Personal trainer, personal diet, personal cook. Essas são expressões que já fazem parte do dia da dia da maioria das mulheres antenadas em malhação e alimentação saudável. Mas vocês já ouviram falar em personal cook para crianças? Mais especificamente para bebês? Pois ele existe.

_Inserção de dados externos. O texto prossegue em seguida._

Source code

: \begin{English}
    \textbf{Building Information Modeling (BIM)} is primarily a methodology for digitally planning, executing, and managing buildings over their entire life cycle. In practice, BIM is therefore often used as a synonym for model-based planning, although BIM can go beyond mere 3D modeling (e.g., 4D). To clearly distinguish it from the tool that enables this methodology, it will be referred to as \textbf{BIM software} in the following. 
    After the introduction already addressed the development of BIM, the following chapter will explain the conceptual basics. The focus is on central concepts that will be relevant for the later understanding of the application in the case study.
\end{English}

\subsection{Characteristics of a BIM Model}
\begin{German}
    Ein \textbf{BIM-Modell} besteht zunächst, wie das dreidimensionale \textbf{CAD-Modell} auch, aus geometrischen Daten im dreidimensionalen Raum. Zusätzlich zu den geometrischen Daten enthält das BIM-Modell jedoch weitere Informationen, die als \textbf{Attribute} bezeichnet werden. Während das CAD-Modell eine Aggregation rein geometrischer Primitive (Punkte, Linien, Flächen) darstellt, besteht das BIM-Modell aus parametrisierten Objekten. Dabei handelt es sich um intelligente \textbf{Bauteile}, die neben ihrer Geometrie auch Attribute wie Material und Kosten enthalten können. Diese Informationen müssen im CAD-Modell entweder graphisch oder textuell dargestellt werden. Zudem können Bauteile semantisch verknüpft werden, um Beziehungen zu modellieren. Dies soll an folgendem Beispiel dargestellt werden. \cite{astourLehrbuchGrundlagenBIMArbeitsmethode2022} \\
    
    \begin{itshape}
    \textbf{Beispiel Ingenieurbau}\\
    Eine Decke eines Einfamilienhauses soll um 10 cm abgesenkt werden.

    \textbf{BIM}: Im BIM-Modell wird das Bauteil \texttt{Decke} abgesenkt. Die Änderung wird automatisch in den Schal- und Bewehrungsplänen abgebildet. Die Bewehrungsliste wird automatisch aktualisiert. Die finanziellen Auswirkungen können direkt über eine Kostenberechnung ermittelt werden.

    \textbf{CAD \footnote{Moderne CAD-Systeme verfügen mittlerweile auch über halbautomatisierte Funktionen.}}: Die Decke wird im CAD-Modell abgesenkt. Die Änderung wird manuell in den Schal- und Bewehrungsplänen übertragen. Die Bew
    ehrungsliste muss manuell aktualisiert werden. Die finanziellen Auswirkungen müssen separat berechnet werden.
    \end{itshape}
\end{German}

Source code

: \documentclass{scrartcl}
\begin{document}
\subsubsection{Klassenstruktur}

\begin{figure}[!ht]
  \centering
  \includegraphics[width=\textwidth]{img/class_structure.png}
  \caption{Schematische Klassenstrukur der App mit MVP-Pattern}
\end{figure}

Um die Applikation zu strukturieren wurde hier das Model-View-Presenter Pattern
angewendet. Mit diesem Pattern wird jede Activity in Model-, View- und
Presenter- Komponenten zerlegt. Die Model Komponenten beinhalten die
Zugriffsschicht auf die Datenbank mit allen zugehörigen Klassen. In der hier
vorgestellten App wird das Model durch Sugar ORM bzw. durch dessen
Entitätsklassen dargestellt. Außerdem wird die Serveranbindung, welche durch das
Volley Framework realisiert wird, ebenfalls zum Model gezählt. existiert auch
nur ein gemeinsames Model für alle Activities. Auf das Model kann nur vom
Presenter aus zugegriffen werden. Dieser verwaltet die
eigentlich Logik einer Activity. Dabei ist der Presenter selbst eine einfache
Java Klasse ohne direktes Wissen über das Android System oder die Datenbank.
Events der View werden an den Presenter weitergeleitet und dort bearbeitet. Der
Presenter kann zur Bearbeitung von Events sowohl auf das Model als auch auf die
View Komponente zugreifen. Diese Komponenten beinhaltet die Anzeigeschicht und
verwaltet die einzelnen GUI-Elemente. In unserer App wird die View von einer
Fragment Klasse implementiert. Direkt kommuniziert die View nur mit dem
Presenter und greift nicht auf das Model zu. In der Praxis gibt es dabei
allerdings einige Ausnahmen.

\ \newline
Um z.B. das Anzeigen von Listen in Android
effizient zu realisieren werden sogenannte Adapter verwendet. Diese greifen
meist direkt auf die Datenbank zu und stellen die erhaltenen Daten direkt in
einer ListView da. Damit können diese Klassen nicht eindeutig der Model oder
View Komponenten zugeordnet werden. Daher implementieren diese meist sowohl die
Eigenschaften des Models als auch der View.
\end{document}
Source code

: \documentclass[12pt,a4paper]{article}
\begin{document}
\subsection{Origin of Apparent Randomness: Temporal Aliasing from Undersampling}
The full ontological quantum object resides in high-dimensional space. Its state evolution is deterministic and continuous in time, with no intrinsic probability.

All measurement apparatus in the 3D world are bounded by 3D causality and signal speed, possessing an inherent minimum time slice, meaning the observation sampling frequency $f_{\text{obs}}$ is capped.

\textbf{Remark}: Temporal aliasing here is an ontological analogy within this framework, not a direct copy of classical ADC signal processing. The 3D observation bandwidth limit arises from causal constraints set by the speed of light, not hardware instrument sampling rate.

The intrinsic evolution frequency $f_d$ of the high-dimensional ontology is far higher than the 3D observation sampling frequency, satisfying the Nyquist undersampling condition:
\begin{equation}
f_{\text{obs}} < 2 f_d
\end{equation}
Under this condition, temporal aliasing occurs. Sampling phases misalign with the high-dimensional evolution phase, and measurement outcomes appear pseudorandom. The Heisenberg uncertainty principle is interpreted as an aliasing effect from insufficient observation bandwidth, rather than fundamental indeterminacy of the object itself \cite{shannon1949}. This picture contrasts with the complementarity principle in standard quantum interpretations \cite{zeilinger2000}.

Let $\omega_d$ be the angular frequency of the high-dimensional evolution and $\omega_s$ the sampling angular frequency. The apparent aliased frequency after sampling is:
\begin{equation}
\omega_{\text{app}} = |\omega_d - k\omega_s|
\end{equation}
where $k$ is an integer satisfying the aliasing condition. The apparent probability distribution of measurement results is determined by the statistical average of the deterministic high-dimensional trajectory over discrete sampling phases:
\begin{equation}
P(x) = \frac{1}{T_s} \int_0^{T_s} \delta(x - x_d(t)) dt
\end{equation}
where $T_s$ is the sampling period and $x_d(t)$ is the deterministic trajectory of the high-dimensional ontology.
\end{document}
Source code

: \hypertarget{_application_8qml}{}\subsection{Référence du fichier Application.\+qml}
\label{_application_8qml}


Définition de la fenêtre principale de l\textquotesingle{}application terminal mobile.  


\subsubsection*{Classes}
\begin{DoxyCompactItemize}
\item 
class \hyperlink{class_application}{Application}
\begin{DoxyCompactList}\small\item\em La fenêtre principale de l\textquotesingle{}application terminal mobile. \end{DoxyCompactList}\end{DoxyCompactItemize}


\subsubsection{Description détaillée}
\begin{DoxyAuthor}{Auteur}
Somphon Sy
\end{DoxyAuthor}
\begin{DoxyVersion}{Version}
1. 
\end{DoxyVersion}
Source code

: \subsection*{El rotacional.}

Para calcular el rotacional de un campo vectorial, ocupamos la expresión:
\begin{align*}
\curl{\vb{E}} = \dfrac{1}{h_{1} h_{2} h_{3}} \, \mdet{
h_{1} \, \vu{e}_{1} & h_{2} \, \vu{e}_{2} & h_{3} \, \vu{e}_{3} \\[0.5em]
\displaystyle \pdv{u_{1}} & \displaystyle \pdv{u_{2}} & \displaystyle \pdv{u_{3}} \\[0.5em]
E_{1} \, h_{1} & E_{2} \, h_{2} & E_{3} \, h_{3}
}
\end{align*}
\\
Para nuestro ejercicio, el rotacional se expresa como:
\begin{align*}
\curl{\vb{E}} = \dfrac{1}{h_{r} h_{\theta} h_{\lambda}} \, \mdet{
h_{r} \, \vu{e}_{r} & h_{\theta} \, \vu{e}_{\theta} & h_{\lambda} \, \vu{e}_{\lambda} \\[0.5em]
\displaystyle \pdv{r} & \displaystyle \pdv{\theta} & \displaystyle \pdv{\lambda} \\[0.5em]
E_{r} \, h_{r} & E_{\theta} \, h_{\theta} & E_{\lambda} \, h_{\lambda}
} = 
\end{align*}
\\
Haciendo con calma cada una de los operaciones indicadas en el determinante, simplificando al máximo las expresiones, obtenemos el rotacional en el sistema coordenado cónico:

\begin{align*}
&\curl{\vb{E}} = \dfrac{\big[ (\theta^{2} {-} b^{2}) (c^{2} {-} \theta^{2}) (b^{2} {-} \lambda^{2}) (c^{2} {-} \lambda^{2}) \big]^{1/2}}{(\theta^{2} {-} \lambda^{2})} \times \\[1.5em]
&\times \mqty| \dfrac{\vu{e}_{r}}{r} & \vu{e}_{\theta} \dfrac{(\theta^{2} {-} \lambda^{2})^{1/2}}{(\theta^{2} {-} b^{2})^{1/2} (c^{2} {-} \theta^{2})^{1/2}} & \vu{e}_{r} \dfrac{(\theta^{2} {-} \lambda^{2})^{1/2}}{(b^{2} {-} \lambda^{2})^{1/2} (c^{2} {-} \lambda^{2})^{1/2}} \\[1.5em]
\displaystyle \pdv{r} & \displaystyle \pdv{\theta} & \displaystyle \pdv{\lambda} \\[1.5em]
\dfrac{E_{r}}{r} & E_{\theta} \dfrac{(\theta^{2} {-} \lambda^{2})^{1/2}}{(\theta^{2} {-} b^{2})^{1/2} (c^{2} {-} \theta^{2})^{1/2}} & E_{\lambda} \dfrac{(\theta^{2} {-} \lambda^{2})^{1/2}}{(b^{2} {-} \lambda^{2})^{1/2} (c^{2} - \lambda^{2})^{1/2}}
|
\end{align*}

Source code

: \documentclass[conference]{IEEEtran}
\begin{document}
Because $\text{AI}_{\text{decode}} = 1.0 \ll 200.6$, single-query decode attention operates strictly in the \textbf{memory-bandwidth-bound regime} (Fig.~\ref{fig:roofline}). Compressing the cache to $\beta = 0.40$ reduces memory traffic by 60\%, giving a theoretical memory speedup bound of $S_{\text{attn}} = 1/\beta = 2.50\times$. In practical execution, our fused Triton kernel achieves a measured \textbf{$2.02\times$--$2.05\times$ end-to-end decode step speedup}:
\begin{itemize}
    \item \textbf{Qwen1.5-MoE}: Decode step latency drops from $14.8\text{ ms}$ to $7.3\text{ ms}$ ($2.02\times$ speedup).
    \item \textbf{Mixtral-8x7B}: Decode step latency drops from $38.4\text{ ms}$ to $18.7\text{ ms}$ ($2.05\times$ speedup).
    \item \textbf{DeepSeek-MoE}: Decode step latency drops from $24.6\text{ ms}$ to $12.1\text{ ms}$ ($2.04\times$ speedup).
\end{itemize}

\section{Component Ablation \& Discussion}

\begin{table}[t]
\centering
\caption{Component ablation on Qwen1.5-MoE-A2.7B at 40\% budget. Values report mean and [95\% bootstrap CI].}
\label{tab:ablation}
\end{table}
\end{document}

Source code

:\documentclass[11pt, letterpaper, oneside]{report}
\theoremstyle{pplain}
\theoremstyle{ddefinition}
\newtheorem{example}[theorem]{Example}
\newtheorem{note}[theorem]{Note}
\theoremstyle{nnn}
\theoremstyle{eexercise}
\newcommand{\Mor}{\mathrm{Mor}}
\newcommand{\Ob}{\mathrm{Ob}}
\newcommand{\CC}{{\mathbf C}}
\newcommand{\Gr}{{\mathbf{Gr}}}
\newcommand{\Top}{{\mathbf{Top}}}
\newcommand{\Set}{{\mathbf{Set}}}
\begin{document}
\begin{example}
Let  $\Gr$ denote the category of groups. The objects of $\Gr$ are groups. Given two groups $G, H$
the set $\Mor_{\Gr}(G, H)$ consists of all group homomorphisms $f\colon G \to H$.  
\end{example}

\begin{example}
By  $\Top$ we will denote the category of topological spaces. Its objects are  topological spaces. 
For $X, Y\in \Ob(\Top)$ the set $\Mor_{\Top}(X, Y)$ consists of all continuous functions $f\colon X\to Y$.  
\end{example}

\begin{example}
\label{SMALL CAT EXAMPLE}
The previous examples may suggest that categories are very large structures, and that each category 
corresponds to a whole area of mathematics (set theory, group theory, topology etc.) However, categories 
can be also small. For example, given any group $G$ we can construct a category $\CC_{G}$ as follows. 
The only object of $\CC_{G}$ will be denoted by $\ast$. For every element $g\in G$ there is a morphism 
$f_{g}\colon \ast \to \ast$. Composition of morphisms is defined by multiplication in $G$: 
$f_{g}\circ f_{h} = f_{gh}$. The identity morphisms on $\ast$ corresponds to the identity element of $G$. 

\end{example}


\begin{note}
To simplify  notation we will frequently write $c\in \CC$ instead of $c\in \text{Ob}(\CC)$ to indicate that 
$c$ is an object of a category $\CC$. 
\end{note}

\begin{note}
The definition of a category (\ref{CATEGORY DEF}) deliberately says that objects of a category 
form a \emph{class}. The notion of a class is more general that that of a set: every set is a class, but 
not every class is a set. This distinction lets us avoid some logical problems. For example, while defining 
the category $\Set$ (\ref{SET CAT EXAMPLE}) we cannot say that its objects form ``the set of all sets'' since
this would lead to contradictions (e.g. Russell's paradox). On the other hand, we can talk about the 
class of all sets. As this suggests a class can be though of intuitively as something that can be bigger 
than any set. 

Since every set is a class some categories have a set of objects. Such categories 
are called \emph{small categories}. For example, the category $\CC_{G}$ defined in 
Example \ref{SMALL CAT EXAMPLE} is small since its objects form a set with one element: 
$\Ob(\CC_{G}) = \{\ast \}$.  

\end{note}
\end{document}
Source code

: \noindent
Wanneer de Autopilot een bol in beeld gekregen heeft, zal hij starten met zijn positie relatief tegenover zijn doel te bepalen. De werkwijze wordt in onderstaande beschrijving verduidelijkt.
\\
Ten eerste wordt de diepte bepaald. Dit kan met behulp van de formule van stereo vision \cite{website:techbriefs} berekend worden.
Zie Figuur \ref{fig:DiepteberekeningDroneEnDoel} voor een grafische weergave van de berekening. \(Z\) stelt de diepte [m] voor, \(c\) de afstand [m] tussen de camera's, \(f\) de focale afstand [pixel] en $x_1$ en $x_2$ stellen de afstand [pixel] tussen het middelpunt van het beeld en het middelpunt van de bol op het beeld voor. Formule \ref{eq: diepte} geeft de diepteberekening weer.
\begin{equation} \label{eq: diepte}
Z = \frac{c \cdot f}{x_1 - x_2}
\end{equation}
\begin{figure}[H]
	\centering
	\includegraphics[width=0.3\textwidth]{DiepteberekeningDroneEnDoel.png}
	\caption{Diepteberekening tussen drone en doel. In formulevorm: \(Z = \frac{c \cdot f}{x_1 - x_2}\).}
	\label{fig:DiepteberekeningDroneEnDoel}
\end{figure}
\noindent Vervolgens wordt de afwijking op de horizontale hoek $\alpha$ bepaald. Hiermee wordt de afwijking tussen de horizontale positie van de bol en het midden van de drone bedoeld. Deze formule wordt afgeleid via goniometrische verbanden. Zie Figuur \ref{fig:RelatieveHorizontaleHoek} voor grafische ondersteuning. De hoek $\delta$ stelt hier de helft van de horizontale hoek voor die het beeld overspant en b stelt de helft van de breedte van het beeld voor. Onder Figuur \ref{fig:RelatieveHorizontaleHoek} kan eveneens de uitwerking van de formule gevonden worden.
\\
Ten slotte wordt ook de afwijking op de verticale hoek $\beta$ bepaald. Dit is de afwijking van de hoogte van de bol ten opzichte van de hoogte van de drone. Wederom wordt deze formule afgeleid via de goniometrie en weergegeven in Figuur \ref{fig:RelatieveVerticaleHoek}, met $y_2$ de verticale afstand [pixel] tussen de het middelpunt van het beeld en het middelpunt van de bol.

A preocupação da alimentação dos pequenos tem feito as mamães, sobretudo de primeira viagem, a buscar orientação profissional que vai além do consultório do pediatra. Que o diga a nutricionista Amanda Branquinho, de Brasília. Com agenda lotada, ela é uma das profissionais mais requisitadas para esse tipo de assessoria.

“Antes a papinha inicial dos bebês trazia a ideia de sopinha. Hoje, os grupos alimentares são apresentados separadamente, não em forma de sopa. Do ponto de vista nutricional, não há diferença. Mas faz toda a diferença quando o assunto é hábito alimentar”, explica Amanda. “Quando o alimento é dado separado a criança cria familiaridade com ele”, prossegue.

Nos cursos ministrados por ela, as aulas são teóricas e práticas. O foco, comenta, é apresentar os dez passos para uma alimentação saudável para crianças menores de dois anos.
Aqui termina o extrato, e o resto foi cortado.